The rod goes through the bottom of the lower caul and has a nut and washer on it. By putting another nut and washer above it and snugging them down the threaded rod will not spin when I put the wing nut on. This is very important as you snug the wing nut down, as the rod will want to spin if it isn't held securely.

The cauls don't work perfectly, there is still some small mis-alignment of the boards as they are glued up, but the cauls have helped to seriously minimize this deviation. I use the duct tape to keep the glue from adhering to the cauls, and it works quite well for this.


Monday, February 21, 2011

Back to Woodworking, Sorta.

I purchased the above chisel so I could modify the cutting edge a bit. I'd read about angling the blade to better reach corners and for better paring, so that's what I decided to do.

I marked the back of the blade so I had something to follow, and then used a bench grinder to slowly grind it to the angle I wanted.

Here it is mostly done. I didn't grind it to a perfectly sharp edge because the grinding wheel moves fast enough it would have overheated the metal and caused it to lose its temper. As it was, I held the blade to the grinder until it had started change color, but I don't think I had actually managed to keep from ruining the temper.

While working on the chisel I also planed a 4X4 down so it was the same size as the bench legs I had made. I wanted to practice making the tenon joints, and decided to use this scrap I had lying around.

Here it is, pretty much the same size as the bench leg. I really like my new planer!

Here's one of the mortises I had squared up. I think it turned out nicely, but as I later find out, it wasn't squared up well enough.

I used the dado blade to cut the tenon. I made it bigger than the mortise so I could trim it down.

Looking good so far.

Here's the planes I will be using to trim the tennon.

I finished trimming the scrap piece of 4X4 and acheived what I felt was a satisfactory fit, so I cut the legs.

I clamped scrap pieces of wood on the edges so when planing it wouldn't spinter the edge.

Back to the chisel. I used a combination of different grits of sandpaper and this spiffy diamond plate to put a rasor fine edge on the chisel.

Back to the bench. I wanted to start working on the bench top. I needed to joint one edge square so I could rip the board on the table saw. I screwed a 2X4 to my current bench to hold the board on its edge, and also put a stop on the end. This allows me to focus on handling the planer.

The stop is just a piece of oak I had lying around. It conveniently had a beveled edge. I screwed it on the bench so that the bevel leads toward the bench. As I push forward on the planer the board is forced against the stop and the stop also forces the board against the bench. I read about a similar item on another bench, and have plans to put something similar on the finished woodworking bench.

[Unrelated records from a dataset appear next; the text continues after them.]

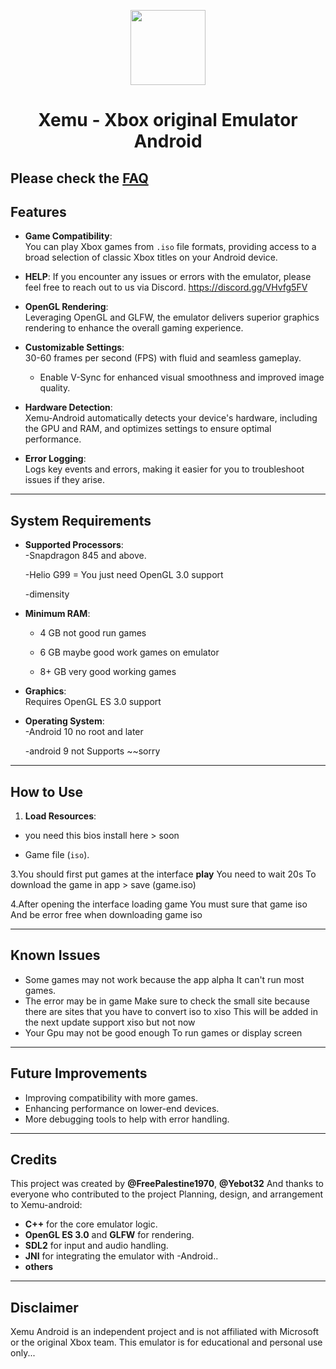 <p align="center">
    <a href="https://github.com/Playcpa/Xemu-android/blob/main/xemu_logo.png">
        <img height="120px" src="https://github.com/Playcpa/Xemu-android/blob/main/xemu_logo.png" />
    </a>
</p>

<h1 align="center">Xemu - Xbox original Emulator Android</h1>

 Please check the [FAQ](https://xemu.app/docs/faq/)
---

## Features

- **Game Compatibility**:  
  You can play Xbox games from `.iso` file formats, providing access to a broad selection of classic Xbox titles on your Android device.


- **HELP**:
If you encounter any issues or errors with the emulator,
please feel free to
reach out to us via Discord.
https://discord.gg/VHvfg5FV

- **OpenGL Rendering**:  
  Leveraging OpenGL and GLFW, the emulator delivers superior graphics rendering to enhance the overall gaming experience.

- **Customizable Settings**:  
30-60 frames per second (FPS) with fluid and seamless gameplay.

   - Enable V-Sync for enhanced visual smoothness and improved image quality.

- **Hardware Detection**:  
  Xemu-Android automatically detects your device's hardware, including the GPU and RAM, and optimizes settings to ensure optimal performance.

- **Error Logging**:  
  Logs key events and errors, making it easier for you to troubleshoot issues if they arise.

---

## System Requirements

- **Supported Processors**:  
  -Snapdragon 845 and above.
   
  -Helio G99 = You just need OpenGL 3.0  support

  -dimensity
- **Minimum RAM**:
   - 4 GB  not good run games

   - 6 GB  maybe good work games on emulator 

   - 8+ GB very good working games

- **Graphics**:  
 Requires OpenGL ES 3.0 support

- **Operating System**:  
  -Android 10 no root and later

  -android 9 not Supports ~~sorry 
---

## How to Use

1. **Load Resources**:
- you need this bios install here > soon

- Game file (`iso`).

3.You should first put games at the interface **play** You need to wait 20s To download the game in app > save (game.iso)

4.After opening the interface loading game You must sure that game iso And be error free when downloading game iso 

---
## Known Issues

- Some games may not work because the app alpha It can't run most games. 
- The error may be in game Make sure to check the small site because there are sites that you have to convert iso to xiso This will be added in the next update support xiso but not now 
- Your Gpu may not be good enough To run games or display screen 

---

## Future Improvements

- Improving compatibility with more games.
- Enhancing performance on lower-end devices.
- More debugging tools to help with error handling.

---

## Credits

This project was created by **@FreePalestine1970**, **@Yebot32** And thanks to everyone who contributed to the project
Planning, design, and arrangement to Xemu-android:


- **C++** for the core emulator logic.
- **OpenGL ES 3.0** and **GLFW** for rendering.
- **SDL2** for input and audio handling.
- **JNI** for integrating the emulator with -Android..
- **others**
---

## Disclaimer

Xemu Android is an independent project and is not affiliated with Microsoft or the original Xbox team. This emulator is for educational and personal use only...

It looks like all the previous experience I obtained hand planing is paying off. I'm far from perfect at it but I feel it is really pretty good. It's not perfectly square, but it is only off by a degree or so. If I was gluing the boards edge to edge I'd need to do a better job, but to run it through the table saw it has proven sufficient for the job.
I ran the boards through the table saw and came up with 7 that were 3.25" wide. Ultimately I want a 3 inch thick table top, so I'm cutting it a bit wider.

Here I am getting ready to run the boards through the planer. The boards are already just a touch under an 1" thick. I decided I'll make all the boards 3/4" thick as it makes all the math easier on me. There are times I really wish we had adopted the metric system, but oh well.

Yay the boards are all planed! The best part is I even figured out how to reduce or eliminate board snipe, so they are nearly perfect.
I decided to clean up and call it a night, I was getting hungry and the temperature was dropping. I took the boards inside and stickered them. I'm really hoping the board doesn't twist before I can get them glued together. I'll be glueing the top together in sections. I'm hoping by doing it in sections I can keep everything aligned and it will turn out how I want it to.